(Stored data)
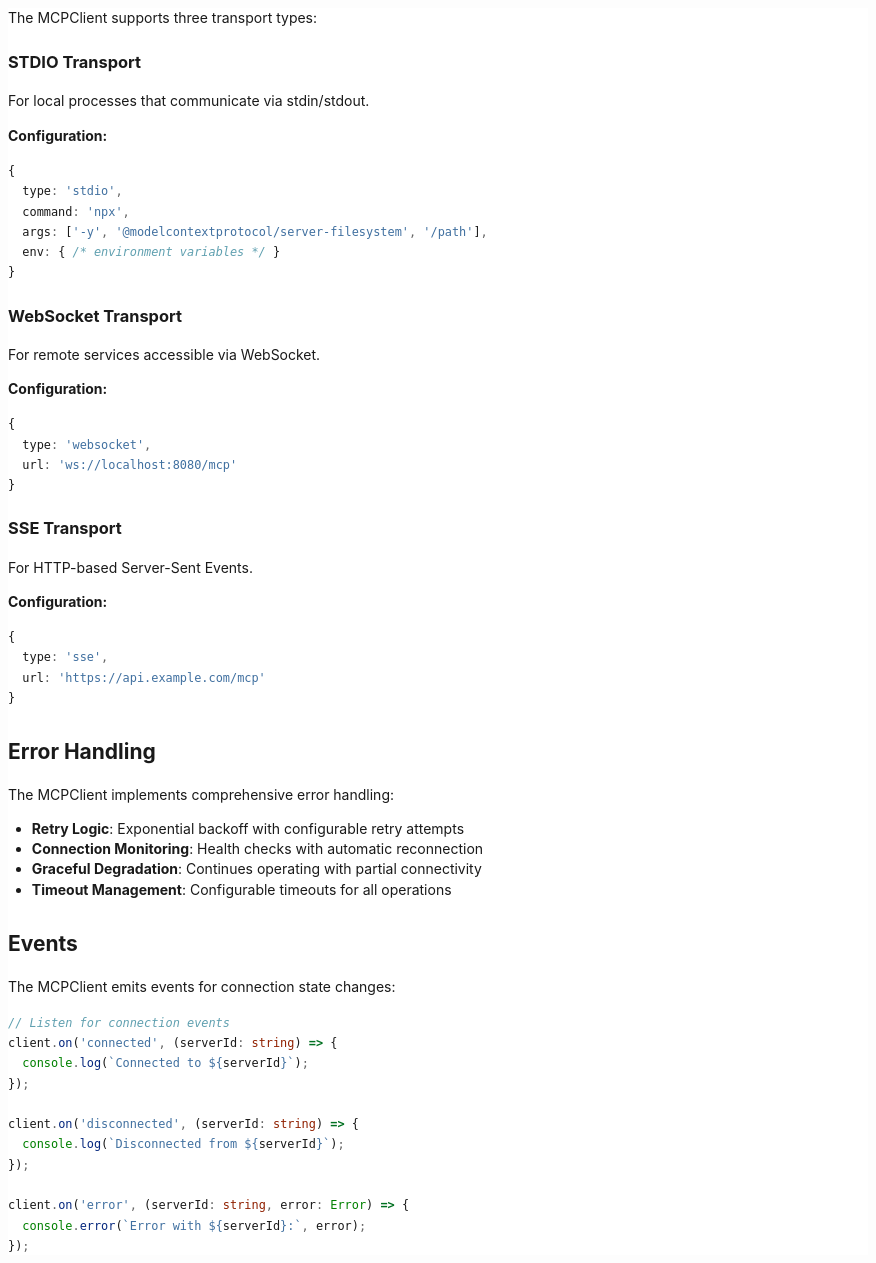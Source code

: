 The MCPClient supports three transport types:

### STDIO Transport
For local processes that communicate via stdin/stdout.

**Configuration:**
```typescript
{
  type: 'stdio',
  command: 'npx',
  args: ['-y', '@modelcontextprotocol/server-filesystem', '/path'],
  env: { /* environment variables */ }
}
```

### WebSocket Transport
For remote services accessible via WebSocket.

**Configuration:**
```typescript
{
  type: 'websocket',
  url: 'ws://localhost:8080/mcp'
}
```

### SSE Transport
For HTTP-based Server-Sent Events.

**Configuration:**
```typescript
{
  type: 'sse',
  url: 'https://api.example.com/mcp'
}
```

## Error Handling

The MCPClient implements comprehensive error handling:

- **Retry Logic**: Exponential backoff with configurable retry attempts
- **Connection Monitoring**: Health checks with automatic reconnection
- **Graceful Degradation**: Continues operating with partial connectivity
- **Timeout Management**: Configurable timeouts for all operations

## Events

The MCPClient emits events for connection state changes:

```typescript
// Listen for connection events
client.on('connected', (serverId: string) => {
  console.log(`Connected to ${serverId}`);
});

client.on('disconnected', (serverId: string) => {
  console.log(`Disconnected from ${serverId}`);
});

client.on('error', (serverId: string, error: Error) => {
  console.error(`Error with ${serverId}:`, error);
});
```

__WHAT YOU NEED TO DO__
Copy the records exactly, minus any pictures.

__ANSWER BOX__
Source code

: The MCPClient supports three transport types:

### STDIO Transport
For local processes that communicate via stdin/stdout.

**Configuration:**
```typescript
{
  type: 'stdio',
  command: 'npx',
  args: ['-y', '@modelcontextprotocol/server-filesystem', '/path'],
  env: { /* environment variables */ }
}
```

### WebSocket Transport
For remote services accessible via WebSocket.

**Configuration:**
```typescript
{
  type: 'websocket',
  url: 'ws://localhost:8080/mcp'
}
```

### SSE Transport
For HTTP-based Server-Sent Events.

**Configuration:**
```typescript
{
  type: 'sse',
  url: 'https://api.example.com/mcp'
}
```

## Error Handling

The MCPClient implements comprehensive error handling:

- **Retry Logic**: Exponential backoff with configurable retry attempts
- **Connection Monitoring**: Health checks with automatic reconnection
- **Graceful Degradation**: Continues operating with partial connectivity
- **Timeout Management**: Configurable timeouts for all operations

## Events

The MCPClient emits events for connection state changes:

```typescript
// Listen for connection events
client.on('connected', (serverId: string) => {
  console.log(`Connected to ${serverId}`);
});

client.on('disconnected', (serverId: string) => {
  console.log(`Disconnected from ${serverId}`);
});

client.on('error', (serverId: string, error: Error) => {
  console.error(`Error with ${serverId}:`, error);
});
```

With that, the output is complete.